Opposition to the proposed merger between telecommunications company Vodafone NZ and pay-television broadcaster Sky New Zealand is growing after telco Spark claimed in a submission to the country’s Commerce Commission that the deal would not be in the interests of sports viewers.
Under the proposed deal, which was announced in June, the telco and media group would be 51-per-cent owned by Vodafone.
“Based on Sky’s current wholesale market arrangements for premium sports content, we don’t believe the proposed merger is in the best interests of New Zealand consumers and so should not go ahead in its current form," Spark New Zealand's general manager regulation, John Wesley-Smith, said.

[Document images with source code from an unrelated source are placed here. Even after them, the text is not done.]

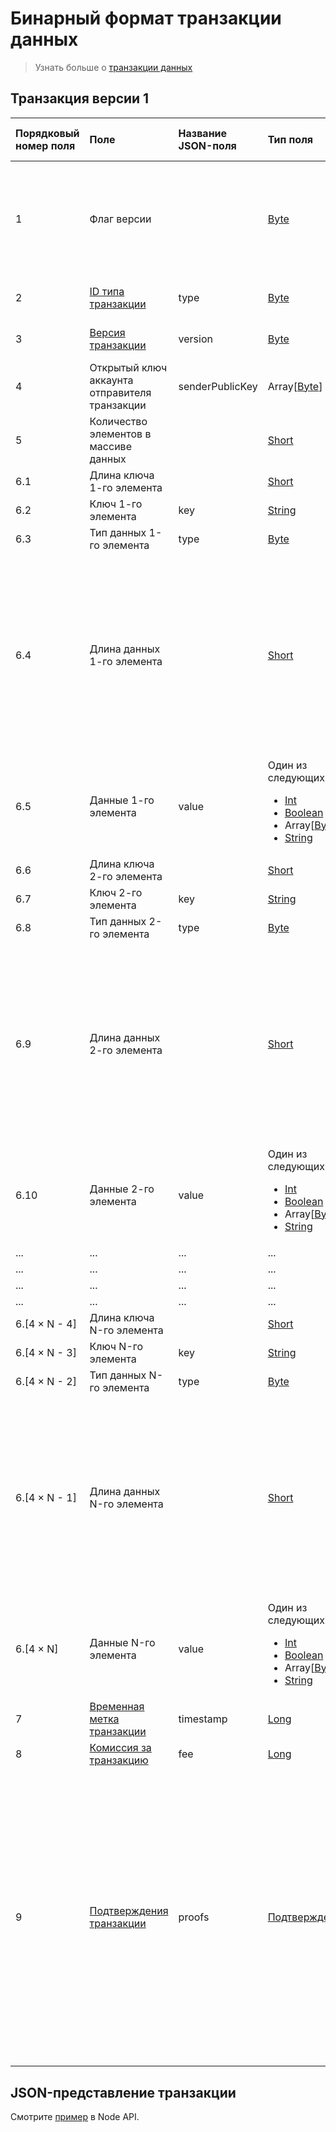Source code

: # Бинарный формат транзакции данных

> Узнать больше о [транзакции данных](/blockchain/transaction-type/data-transaction.md)

## Транзакция версии 1

| Порядковый номер поля | Поле | Название JSON-поля | Тип поля | Размер поля в байтах | Комментарий |
| :--- | :--- | :--- | :--- | :--- | :--- |
| 1 | Флаг версии | | [Byte](/blockchain/blockchain/blockchain-data-types.md)  | 1 | Указывает, что [версия транзакции](/blockchain/transaction/transaction-version.md) является второй или выше.<br>Значение должно быть равно 0 |
| 2 | [ID типа транзакции](/blockchain/transaction-type.md) | type | [Byte](/blockchain/blockchain/blockchain-data-types.md) | 1 | Значение должно быть равно 12 |
| 3 | [Версия транзакции](/blockchain/transaction/transaction-version.md) | version | [Byte](/blockchain/blockchain/blockchain-data-types.md) | 1 | Значение должно быть равно 1 |
| 4 | Открытый ключ аккаунта отправителя транзакции | senderPublicKey | Array[[Byte](/blockchain/blockchain/blockchain-data-types.md)] | 32 |  |
| 5 | Количество элементов в массиве данных | | [Short](/blockchain/blockchain/blockchain-data-types.md) | 2 | |
| 6.1 | Длина ключа 1-го элемента | | [Short](/blockchain/blockchain/blockchain-data-types.md) | 2 | |
| 6.2 | Ключ 1-го элемента | key | [String](/blockchain/blockchain/blockchain-data-types.md) | 4 × `L` | `L` — длина ключа |
| 6.3 | Тип данных 1-го элемента | type | [Byte](/blockchain/blockchain/blockchain-data-types.md) | 1 | |
| 6.4 | Длина данных 1-го элемента |  | [Short](/blockchain/blockchain/blockchain-data-types.md) | 2 | Текущее поле присутствует только если значением поля данных является массив байтов или строка.<br>Текущее поле отсутствует, если значением поля данных является целое число или логический тип |
| 6.5 | Данные 1-го элемента | value | Один из следующих: <ul><li> [Int](/blockchain/blockchain/blockchain-data-types.md)</li><li> [Boolean](/blockchain/blockchain/blockchain-data-types.md)</li> <li>Array[[Byte](/blockchain/blockchain/blockchain-data-types.md)]</li> <li>[String](/blockchain/blockchain/blockchain-data-types.md) </li></ul> | Зависит от размера данных | |
| 6.6 | Длина ключа 2-го элемента | | [Short](/blockchain/blockchain/blockchain-data-types.md) | 2 | |
| 6.7 | Ключ 2-го элемента | key | [String](/blockchain/blockchain/blockchain-data-types.md) | 4 × `L` | `L` — длина ключа |
| 6.8 | Тип данных 2-го элемента | type | [Byte](/blockchain/blockchain/blockchain-data-types.md) | 1 | |
| 6.9 | Длина данных 2-го элемента |  | [Short](/blockchain/blockchain/blockchain-data-types.md) | 2 | Текущее поле присутствует только если значением поля данных является массив байтов или строка.<br>Текущее поле отсутствует, если значением поля данных является целое число или логический тип |
| 6.10 | Данные 2-го элемента | value | Один из следующих: <ul><li> [Int](/blockchain/blockchain/blockchain-data-types.md)</li><li> [Boolean](/blockchain/blockchain/blockchain-data-types.md)</li> <li>Array[[Byte](/blockchain/blockchain/blockchain-data-types.md)]</li> <li>[String](/blockchain/blockchain/blockchain-data-types.md) </li></ul> | Зависит от размера данных | |
| ... | ... | ... | ... | ... | ... |
| ... | ... | ... | ... | ... | ... |
| ... | ... | ... | ... | ... | ... |
| ... | ... | ... | ... | ... | ... |
| 6.[4 × N - 4] | Длина ключа N-го элемента | | [Short](/blockchain/blockchain/blockchain-data-types.md) | 2 | |
| 6.[4 × N - 3] | Ключ N-го элемента | key | [String](/blockchain/blockchain/blockchain-data-types.md) | 4 × `L` | `L` — длина ключа |
| 6.[4 × N - 2] | Тип данных N-го элемента | type | [Byte](/blockchain/blockchain/blockchain-data-types.md) | 1 | |
| 6.[4 × N - 1] | Длина данных N-го элемента |  | [Short](/blockchain/blockchain/blockchain-data-types.md) | 2 | Текущее поле присутствует только если значением поля данных является массив байтов или строка.<br>Текущее поле отсутствует, если значением поля данных является целое число или логический тип |
| 6.[4 × N] | Данные N-го элемента | value | Один из следующих: <ul><li> [Int](/blockchain/blockchain/blockchain-data-types.md)</li><li> [Boolean](/blockchain/blockchain/blockchain-data-types.md)</li> <li>Array[[Byte](/blockchain/blockchain/blockchain-data-types.md)]</li> <li>[String](/blockchain/blockchain/blockchain-data-types.md) </li></ul> | Зависит от размера данных | |
| 7 | [Временная метка транзакции](/blockchain/transaction/transaction-timestamp.md) | timestamp | [Long](/blockchain/blockchain/blockchain-data-types.md) | 8 |  |
| 8 | [Комиссия за транзакцию](/blockchain/transaction/transaction-fee.md) | fee | [Long](/blockchain/blockchain/blockchain-data-types.md) | 8 |  |
| 9 | [Подтверждения транзакции](/blockchain/transaction/transaction-proof.md) | proofs | [Подтверждения](/blockchain/transaction/transaction-proof.md) | `S` | Если массив пустой, то `S`= 3. <br>Если массив не пустой, то `S`= 3 + 2 × `N` + \(`P`<sub>1</sub> + `P`<sub>2</sub> + ... + `P`<sub>n</sub>\), <br>где <br>`N` — количество подтверждений в массиве, <br>`P`<sub>n</sub> — размер `N`-го подтверждения в байтах.<br> Максимальное количество подтверждений в массиве — 8. Максимальный размер каждого подтверждения — 64 байта |

## JSON-представление транзакции <a id="json-representation"></a>

Смотрите [пример](https://nodes.wavesplatform.com/transactions/info/EByjQAWDRGrmc8uy7xRGy2zsQXZQq59bav7h8oTTJyHC) в Node API.
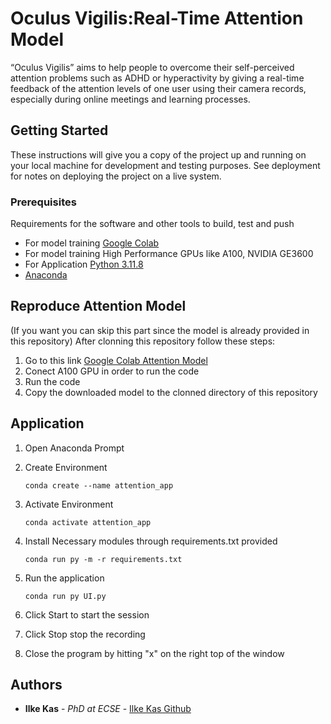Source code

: # Oculus Vigilis:Real-Time Attention Model

“Oculus Vigilis” aims  to help people to overcome their self-perceived attention problems such as ADHD or hyperactivity by giving a real-time feedback of the attention levels of one user using their camera records, especially during online meetings and learning processes.

## Getting Started

These instructions will give you a copy of the project up and running on
your local machine for development and testing purposes. See deployment
for notes on deploying the project on a live system.

### Prerequisites

Requirements for the software and other tools to build, test and push 
- For model training [Google Colab](https://colab.research.google.com/)
- For model training High Performance GPUs like A100, NVIDIA GE3600
- For Application [Python 3.11.8](https://www.python.org/downloads/release/python-3118/)
- [Anaconda](https://www.anaconda.com/)

## Reproduce Attention Model 
(If you want you can skip this part since the model is already provided in this repository)
After clonning this repository follow these steps:
1. Go to this link [Google Colab Attention Model](https://colab.research.google.com/drive/1CC1o9xPHbpJg8zmE7Jf_lSAsPUoacrJj?usp=sharing)
2. Conect A100 GPU in order to run the code
3. Run the code
4. Copy the downloaded model to the clonned directory of this repository

## Application
1. Open Anaconda Prompt
2. Create Environment

       conda create --name attention_app
3. Activate Environment

       conda activate attention_app
4. Install Necessary modules through requirements.txt provided

       conda run py -m -r requirements.txt
5. Run the application

       conda run py UI.py

6. Click Start to start the session
7. Click Stop stop the recording
8. Close the program by hitting "x" on the right top of the window

## Authors

  - **Ilke Kas** - *PhD at ECSE* -
    [Ilke Kas Github](https://github.com/ilke-kas)

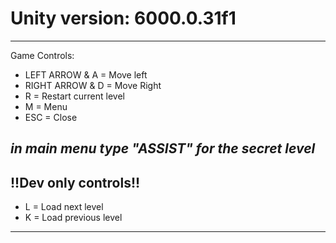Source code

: # Unity version: 6000.0.31f1
---
Game Controls:
- LEFT ARROW & A 	= Move left
- RIGHT ARROW & D = Move Right
- R		= Restart current level
- M		= Menu
- ESC		= Close

*in main menu type **"ASSIST"** for the secret level*
---
## **!!Dev only controls!!**
- L		= Load next level
- K		= Load previous level
---
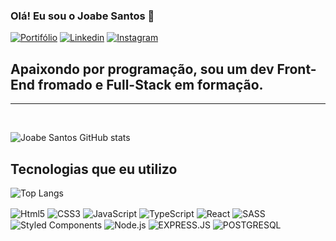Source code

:### Olá! Eu sou o Joabe Santos 👋
[![Portifólio](https://img.shields.io/badge/UpWork-6FDA44?style=for-the-badge&logo=Upwork&logoColor=white)](https://portifolio-joabe-santos.vercel.app/)
[![Linkedin](https://img.shields.io/badge/LinkedIn-0077B5?style=for-the-badge&logo=linkedin&logoColor=white)](https://www.linkedin.com/in/joabe-santos-5a20a3206/)
[![Instagram](https://img.shields.io/badge/Instagram-E4405F?style=for-the-badge&logo=instagram&logoColor=white)](https://www.instagram.com/joabe_sntss/)

## Apaixondo por programação, sou um dev Front-End fromado e Full-Stack em formação.
<hr/>
<br/>


![Joabe Santos GitHub stats](https://github-readme-stats.vercel.app/api?username=joabesnts09&show_icons=true&theme=radical)

## Tecnologias que eu utilizo

![Top Langs](https://github-readme-stats.vercel.app/api/top-langs/?username=joabesnts09&size_weight=0.5&count_weight=0.5)

<div style="display: inline_block">
    <img align="center" alt="Html5" src="https://img.shields.io/badge/HTML5-E34F26?style=for-the-badge&logo=html5&logoColor=white" />
    <img align="center" alt="CSS3" src="https://img.shields.io/badge/CSS3-1572B6?style=for-the-badge&logo=css3&logoColor=white" />
    <img align="center" alt="JavaScript" src="https://img.shields.io/badge/JavaScript-F7DF1E?style=for-the-badge&logo=javascript&logoColor=black" />
    <img align="center" alt="TypeScript" src="https://img.shields.io/badge/TypeScript-007ACC?style=for-the-badge&logo=typescript&logoColor=white" />
    <img align="center" alt="React" src="https://img.shields.io/badge/React-20232A?style=for-the-badge&logo=react&logoColor=61DAFB" />
    <img align="center" alt="SASS" src="https://img.shields.io/badge/Sass-CC6699?style=for-the-badge&logo=sass&logoColor=white" />
    <img align="center" alt="Styled Components" src="https://img.shields.io/badge/styled--components-DB7093?style=for-the-badge&logo=styled-components&logoColor=white" />
    <img align="center" alt="Node.js" src="https://img.shields.io/badge/Node.js-43853D?style=for-the-badge&logo=node.js&logoColor=white" />
    <img align="center" alt="EXPRESS.JS" src="https://img.shields.io/badge/Express.js-404D59?style=for-the-badge" />
    <img align="center" alt="POSTGRESQL" src="https://img.shields.io/badge/PostgreSQL-316192?style=for-the-badge&logo=postgresql&logoColor=white" />
</div><br/>
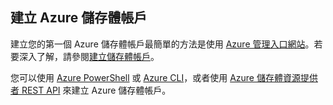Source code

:## 建立 Azure 儲存體帳戶

建立您的第一個 Azure 儲存體帳戶最簡單的方法是使用 [Azure 管理入口網站](https://manage.windowsazure.com)。若要深入了解，請參閱[建立儲存體帳戶](../articles/storage/storage-create-storage-account.md#create-a-storage-account)。

您可以使用 [Azure PowerShell](../articles/storage/storage-powershell-guide-full.md) 或 [Azure CLI](../articles/storage/storage-azure-cli.md)，或者使用 [Azure 儲存體資源提供者 REST API](https://msdn.microsoft.com/library/azure/mt163683.aspx) 來建立 Azure 儲存體帳戶。
 

<!---HONumber=July15_HO4-->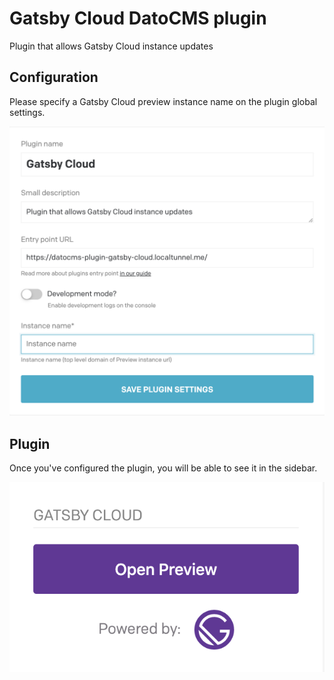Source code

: # Gatsby Cloud DatoCMS plugin

Plugin that allows Gatsby Cloud instance updates

## Configuration

Please specify a Gatsby Cloud preview instance name on the plugin global settings.

![Configuration screenshot](./config-screenshot.png)

## Plugin 

Once you've configured the plugin, you will be able to see it in the sidebar.

![Plugin screenshot](./plugin-screenshot.png)

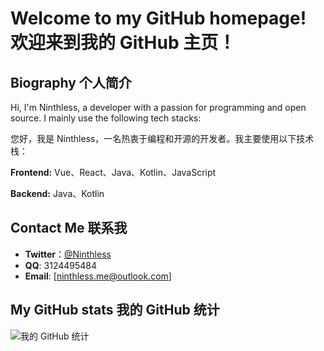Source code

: # Welcome to my GitHub homepage!   欢迎来到我的 GitHub 主页！

## Biography 个人简介

Hi, I'm Ninthless, a developer with a passion for programming and open source. I mainly use the following tech stacks:

您好，我是 Ninthless，一名热衷于编程和开源的开发者。我主要使用以下技术栈：

**Frontend:** Vue、React、Java、Kotlin、JavaScript

**Backend:** Java、Kotlin

## Contact Me 联系我

- **Twitter**：[@Ninthless](https://twitter.com/Ninthless)
- **QQ**: 3124495484
- **Email**: [ninthless.me@outlook.com]

## My GitHub stats 我的 GitHub 统计

![我的 GitHub 统计](https://github-readme-stats.vercel.app/api?username=Ninthless&show_icons=true&theme=radical)
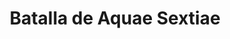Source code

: ﻿---
title: "Batalla de Aquae Sextiae"
permalink: periodes_184.html
layout: periode
dataInici: -102
sidebar: periodes
pares:
  - id: 58
    title: "Guerra Cimbria"
    dataInici: "(-113)"
    dataFi: "(-101)"

fills:
jocsPrincipals:
jocsEscenaris:
jocsEpoca:
jocsEpocaEscenaris:
---
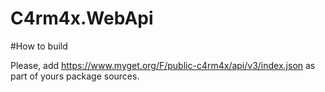 # C4rm4x.WebApi


#How to build

Please, add https://www.myget.org/F/public-c4rm4x/api/v3/index.json as part of yours package sources.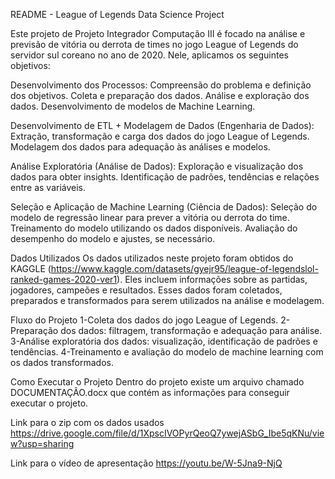 README - League of Legends Data Science Project

Este projeto de Projeto Integrador Computação III é focado na análise e previsão de vitória ou derrota de times no jogo League of Legends do servidor sul coreano no ano de 2020. Nele, aplicamos os seguintes objetivos:

Desenvolvimento dos Processos:
Compreensão do problema e definição dos objetivos.
Coleta e preparação dos dados.
Análise e exploração dos dados.
Desenvolvimento de modelos de Machine Learning.

Desenvolvimento de ETL + Modelagem de Dados (Engenharia de Dados):
Extração, transformação e carga dos dados do jogo League of Legends.
Modelagem dos dados para adequação às análises e modelos.

Análise Exploratória (Análise de Dados):
Exploração e visualização dos dados para obter insights.
Identificação de padrões, tendências e relações entre as variáveis.

Seleção e Aplicação de Machine Learning (Ciência de Dados):
Seleção do modelo de regressão linear para prever a vitória ou derrota do time.
Treinamento do modelo utilizando os dados disponíveis.
Avaliação do desempenho do modelo e ajustes, se necessário.

Dados Utilizados
Os dados utilizados neste projeto foram obtidos do KAGGLE (https://www.kaggle.com/datasets/gyejr95/league-of-legendslol-ranked-games-2020-ver1). Eles incluem informações sobre as partidas, jogadores, campeões e resultados. Esses dados foram coletados, preparados e transformados para serem utilizados na análise e modelagem.

Fluxo do Projeto
1-Coleta dos dados do jogo League of Legends.
2-Preparação dos dados: filtragem, transformação e adequação para análise.
3-Análise exploratória dos dados: visualização, identificação de padrões e tendências.
4-Treinamento e avaliação do modelo de machine learning com os dados transformados.

Como Executar o Projeto
Dentro do projeto existe um arquivo chamado DOCUMENTAÇÃO.docx que contém as informações para conseguir executar o projeto.

Link para o zip com os dados usados
https://drive.google.com/file/d/1XpscIVOPyrQeoQ7ywejASbG_Ibe5qKNu/view?usp=sharing

Link para o vídeo de apresentação
https://youtu.be/W-5Jna9-NjQ
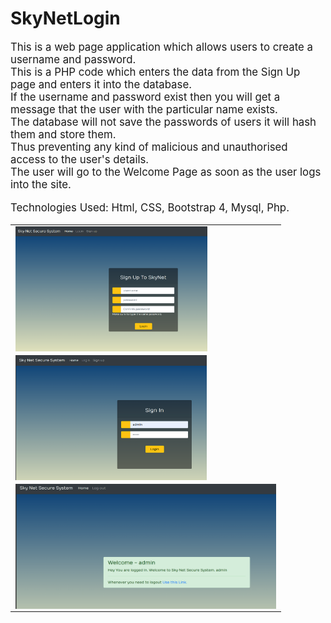 # SkyNetLogin
<big>
This is a web page application which allows users to create a username and password.<br>
This is a PHP code which enters the data from the Sign Up page and enters it into the database.<br>
If the username and password exist then you will get a message that the user with the particular name exists.<br>
The database will not save the passwords of users it will hash them and store them. <br>
Thus preventing any kind of malicious and unauthorised access to the user's details.<br>
The user will go to the Welcome Page as soon as the user logs into the site.<br>

Technologies Used: Html, CSS, Bootstrap 4, Mysql, Php.<br>
  <table>
  <tr>
    <td><img src="pics/signup.png" align="center" height=200></td>
    </tr>
    <tr>
     <td> <img src="pics/login.png" align="center" height=200></td>
      </tr>
    <tr>
     <td> <img src="pics/welcome.png" align="center" height=200></td>
  </tr>
</big>
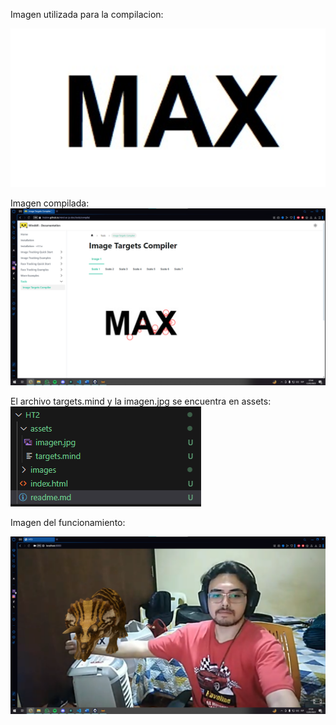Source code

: Imagen utilizada para la compilacion:

![1741830114986](images/readme/1741830114986.png)

Imagen compilada:
![1741830262032](images/readme/1741830262032.png)

El archivo targets.mind y la imagen.jpg se encuentra en assets:
![1741830163183](images/readme/1741830163183.png)

Imagen del funcionamiento:

![1741830090566](images/readme/1741830090566.png)
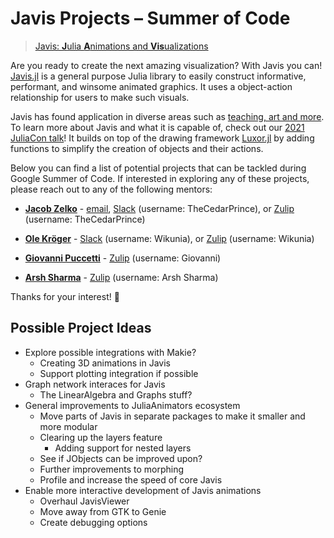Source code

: # Javis Projects – Summer of Code

> [Javis: **J**ulia **A**nimations and **Vis**ualizations](https://github.com/JuliaAnimators/Javis.jl)

Are you ready to create the next amazing visualization?
With Javis you can!
[Javis.jl](https://github.com/JuliaAnimators/Javis.jl) is a general purpose Julia library to easily construct informative, performant, and winsome animated graphics.
It uses a object-action relationship for users to make such visuals.

Javis has found application in diverse areas such as [teaching, art and more](https://juliaanimators.github.io/Javis.jl/dev/examples/).
To learn more about Javis and what it is capable of, check out our [2021 JuliaCon talk](https://www.youtube.com/watch?v=ckvsc6ukdOc)!
It builds on top of the drawing framework [Luxor.jl](https://github.com/JuliaGraphics/Luxor.jl) by adding functions to simplify the creation of objects and their actions.

Below you can find a list of potential projects that can be tackled during Google Summer of Code.
If interested in exploring any of these projects, please reach out to any of the following mentors:

- **[Jacob Zelko](http://jacobzelko.com/)** - [email](mailto:jacobszelko@gmail.com), [Slack](https://julialang.org/slack/) (username: TheCedarPrince), or [Zulip](https://julialang.zulipchat.com/) (username: TheCedarPrince)

- **[Ole Kröger](https://opensourc.es/about/)** - [Slack](https://julialang.org/slack/) (username: Wikunia), or [Zulip](https://julialang.zulipchat.com/) (username: Wikunia)

- **[Giovanni Puccetti](https://gpucce.github.io)** - [Zulip](https://julialang.zulipchat.com/) (username: Giovanni)

- **[Arsh Sharma](https://sov-trotter.github.io/blog/)** - [Zulip](https://julialang.zulipchat.com/) (username: Arsh Sharma)

Thanks for your interest! :tada:

## Possible Project Ideas

- Explore possible integrations with Makie?
	- Creating 3D animations in Javis
	- Support plotting integration if possible
- Graph network interaces for Javis
	- The LinearAlgebra and Graphs stuff?
- General improvements to JuliaAnimators ecosystem
	- Move parts of Javis in separate packages to make it smaller and more modular
	- Clearing up the layers feature
		- Adding support for nested layers
	- See if JObjects can be improved upon?
	- Further improvements to morphing
	- Profile and increase the speed of core Javis
- Enable more interactive development of Javis animations
	- Overhaul JavisViewer
	- Move away from GTK to Genie
	- Create debugging options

Public-service broadcaster TVNZ has suggested that Sky should be forced to sell free-to-air channel Prime if the merger is allowed to go ahead. TVNZ said that Sky had used its income from its pay-television service to subsidise its purchase of free-to-air sports-rights, leading to a “dramatic reduction in the availability of live sport on free-to-air television.”
The Telecommunications Users Association has also raised “serious concerns” with the commission about the possible impact of the merger on the broadband market.
The merger, which is scheduled to close towards the end of this year, would lead to the creation of an initial board featuring nine directors – including five from Sky and four from Vodafone. The chairman of Sky, Peter Macourt, would be the chairman of the board, while John Fellet would be appointed chief executive of media and content, reporting to Russell Stanners.
In May, Sky agreed a five-season extension, from 2018 to 2022, to its rights deal with Australian rugby league competition the NRL, with the contract also including national team Test matches.